Спрашивали меня потом сорок тысяч раз, не меньше, как я такое терпела. Тут вообще разговор не о том. Что я терпеть-то должна была? Муки ревности? Так ведь не было их, этих мук. Вот, например, никогда не водились на мне вши и блохи.

Никогда они меня не грызли, хотя других рядом со мной ели поедом. Говорят, я слишком здоровая была, чтоб эта мелкая дрянь могла бы ко мне подступиться.

То же самое и с ревностью. В помине, в заводе не было ничего похожего. Настолько я была уверена в отношении ко мне мужа, наверно. Уверенность в себе и, как говаривал Санди, чувство юмора. Ну, убудет ему, что ли? Его божественный тезка, Шанго, тоже бабник был тот еще, с кем только не путался. Да ведь там были богини, а тут рабыни, девчонки сопливые, с которых и спросу-то никакого нет. Наоборот, я их жалела: кто-то потом у них будет мужем, пусть хоть кусочек от настоящего мужчины попробуют.
 
– Дети ваших отцов – трусы, а я – дочь моего отца, и мой сын – сын своего отца и внук своего деда. Двенадцать шакалов, таких же трусливых, как те, что стоят в масках перед моими воротами, напали исподтишка на того, кого приняли за легкую добычу, не считая тех, которые убежали. Вы пришли за ним? Он истекает кровью от ран, полученных в неравном бою. Вы хотите получить его? Попробуйте, и посмотрим, сколько из двух сотен шакалов останется в живых… если останется хоть один, что сможет рассказать о гибели прочих самому главному из вас, который поганит своей жирной задницей священный табурет правителя города. Ведь он знал, против кого посылал своих стервятников, знал – он что, забыл? У него улетела память? Он потерял последние крохи своего жалкого ума? Когда собака хочет смерти, она начинает есть песок. Уходите отсюда! Уходите и скажите ему: там, в краях за морем, мое имя было Кассандра. Все белые знают, кто носил это имя до меня. С этим именем я одолевала сотни белых и вернулась домой оттуда, откуда не возвращался никто, могучей и богатой. Неужели он думает, вонючка у власти, что ему сойдет с рук подлость? Спроси тех, кого он продал в рабство, и кого я возвратила к их семьям: где те, кто враждовал со мной? Они мертвы. Их давно съели черви или рыбы. Скажите ему: если мой сын умрет, я не буду пачкать рук, убивая нечистое животное. Он сам умрет, потому что черви будут пожирать его живое тело и его ничтожную душу. Его сожранная душа не попадет в мир предков, после того как его кости сгниют: прахом будут лежать в земле разрозненные частицы и невидимо в ярости грызть песок, и никогда не восстанут из праха, и не соединятся в целое. Идите и скажите ему: пусть ест песок и угли, если хочет избежать наказания. Пусть ему в голову не придет тронуть даже последнюю эру моего рода, потому что я – одно целое со своим родом. Идите! У нас в руках молнии белых людей. Я считаю до шестнадцати и спускаю их с привязи, как моих собак.


 
Я не знала тонкостей обряда, не имела ритуальных принадлежностей. Но разве это что-то значило? Тем или иным способом, приходилось делать одно: просить о помощи добрые силы и устрашать злые. То, что я делала, делала по вдохновению Йемоо, а может быть, и иных богов, которых не знали по восточную сторону океана – Легбы, покровителя дорог и перекрестков, Элегуа, хранителя судеб… и, конечно, Огуна Феррайля, того, кто не оставляет храбро сражающихся.

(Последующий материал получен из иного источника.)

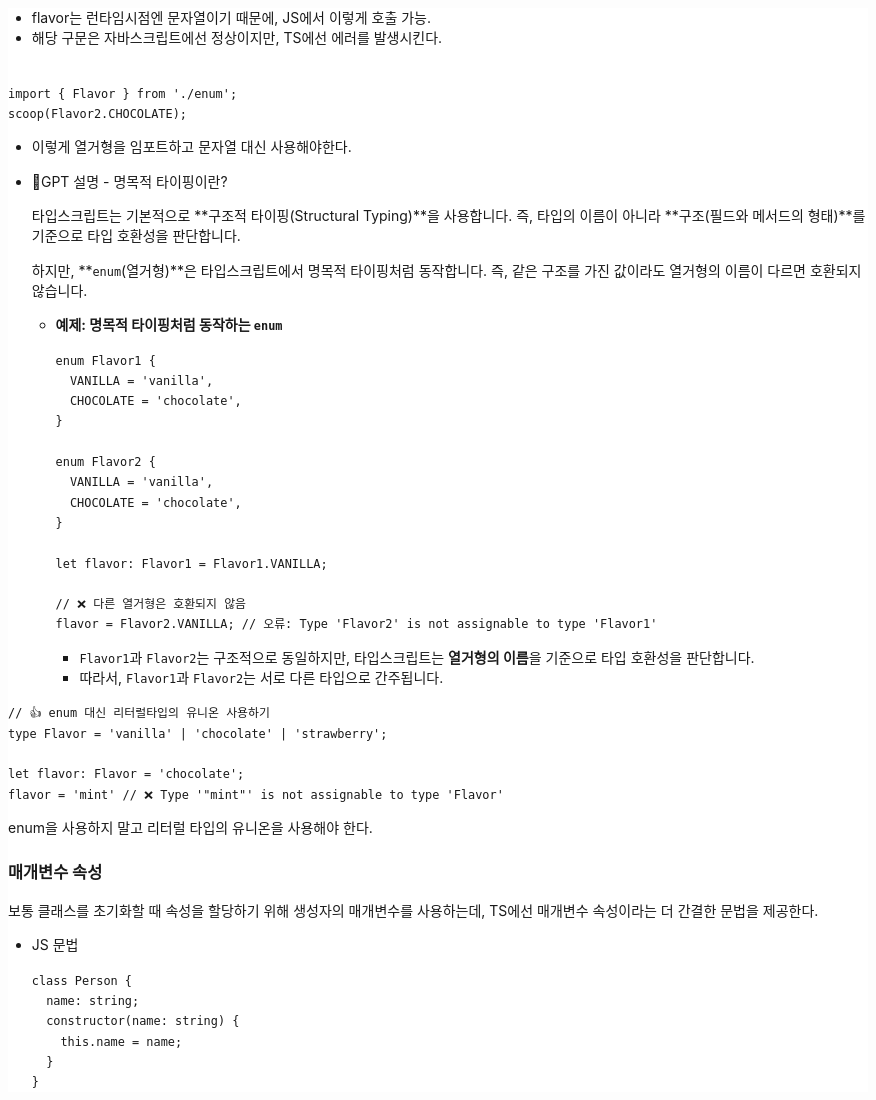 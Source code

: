 - flavor는 런타임시점엔 문자열이기 때문에, JS에서 이렇게 호출 가능.
- 해당 구문은 자바스크립트에선 정상이지만, TS에선 에러를 발생시킨다.

```tsx

import { Flavor } from './enum';
scoop(Flavor2.CHOCOLATE);
```

- 이렇게 열거형을 임포트하고 문자열 대신 사용해야한다.
- 🤖GPT 설명 - 명목적 타이핑이란?
    
    타입스크립트는 기본적으로 **구조적 타이핑(Structural Typing)**을 사용합니다. 즉, 타입의 이름이 아니라 **구조(필드와 메서드의 형태)**를 기준으로 타입 호환성을 판단합니다.
    
    하지만, **`enum`(열거형)**은 타입스크립트에서 명목적 타이핑처럼 동작합니다. 즉, 같은 구조를 가진 값이라도 열거형의 이름이 다르면 호환되지 않습니다.
    
    - **예제: 명목적 타이핑처럼 동작하는 `enum`**
        
        ```tsx
        enum Flavor1 {
          VANILLA = 'vanilla',
          CHOCOLATE = 'chocolate',
        }
        
        enum Flavor2 {
          VANILLA = 'vanilla',
          CHOCOLATE = 'chocolate',
        }
        
        let flavor: Flavor1 = Flavor1.VANILLA;
        
        // ❌ 다른 열거형은 호환되지 않음
        flavor = Flavor2.VANILLA; // 오류: Type 'Flavor2' is not assignable to type 'Flavor1'
        ```
        
        - `Flavor1`과 `Flavor2`는 구조적으로 동일하지만, 타입스크립트는 **열거형의 이름**을 기준으로 타입 호환성을 판단합니다.
        - 따라서, `Flavor1`과 `Flavor2`는 서로 다른 타입으로 간주됩니다.

```tsx
// 👍 enum 대신 리터럴타입의 유니온 사용하기
type Flavor = 'vanilla' | 'chocolate' | 'strawberry';

let flavor: Flavor = 'chocolate';
flavor = 'mint' // ❌ Type '"mint"' is not assignable to type 'Flavor'
```

enum을 사용하지 말고 리터럴 타입의 유니온을 사용해야 한다.

### 매개변수 속성

보통 클래스를 초기화할 때 속성을 할당하기 위해 생성자의 매개변수를 사용하는데, TS에선 매개변수 속성이라는 더 간결한 문법을 제공한다.

- JS 문법
    
    ```tsx
    class Person {
      name: string;
      constructor(name: string) {
        this.name = name;
      }
    }
    ```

Я набрала полную тыквенную бутыль рома и вернулась. Налила полную чашку и разбрызгала ее по комнате; поплыл резкий одуряющий запах патикрусады. Потом налила еще одну чашку и выплеснула на жаровню. Столб синего пламени взвился до самых потолочных перекладин.

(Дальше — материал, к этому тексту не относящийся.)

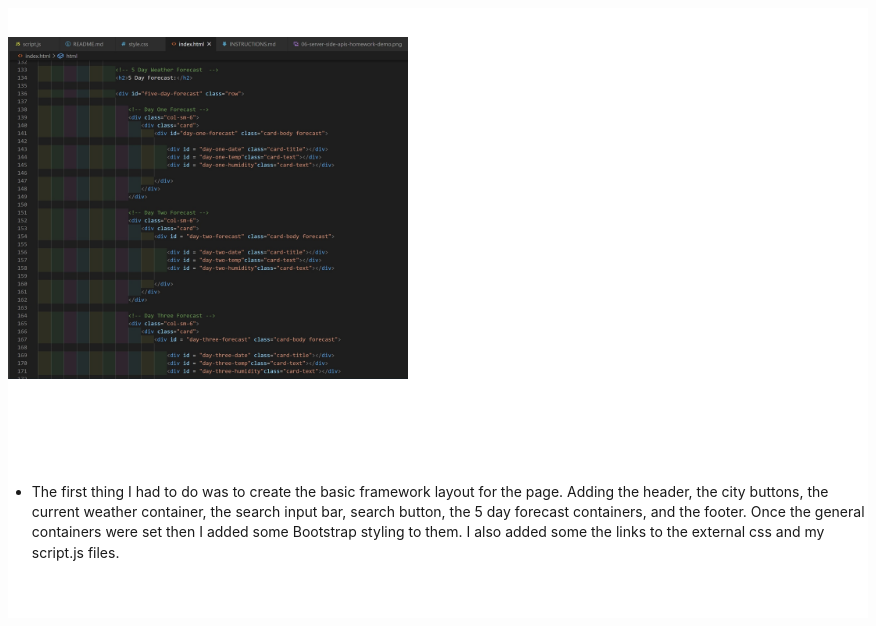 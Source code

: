<img src="Assets\img\basicframework4.jpg" alt="html code that generates the 5 day forecast containers" width = 400px height = 400px>
</p>

<br><br>

- The first thing I had to do was to create the basic framework layout for the page. Adding the header, the city buttons, the current weather container, the search input bar, search button, the 5 day forecast containers, and the footer. Once the general containers were set then I added some Bootstrap styling to them. I also added some the links to the external css and my script.js files.

<br><br>


<p align="center">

Я что-то говорила при этом. Я просила всех мне известных богов, путая три мне известных языка. Я читала "Отче наш" по-английски, отрубая ножом-змеей головы жертвенным курам. Я повторяла непонятные самой магические формулы Ма Обдулии, окропляя кровью тела тех, за кого мы просили небеса. Я твердила по-испански "Верую", проводя над их головами широким мачете, на котором засохла кровь врагов – чтобы отпугнуть всех демонов. Потом я закопала кур глубоко под порогом и утоптала землю. Потом стояла на коленях перед огнем и не помню, что говорила.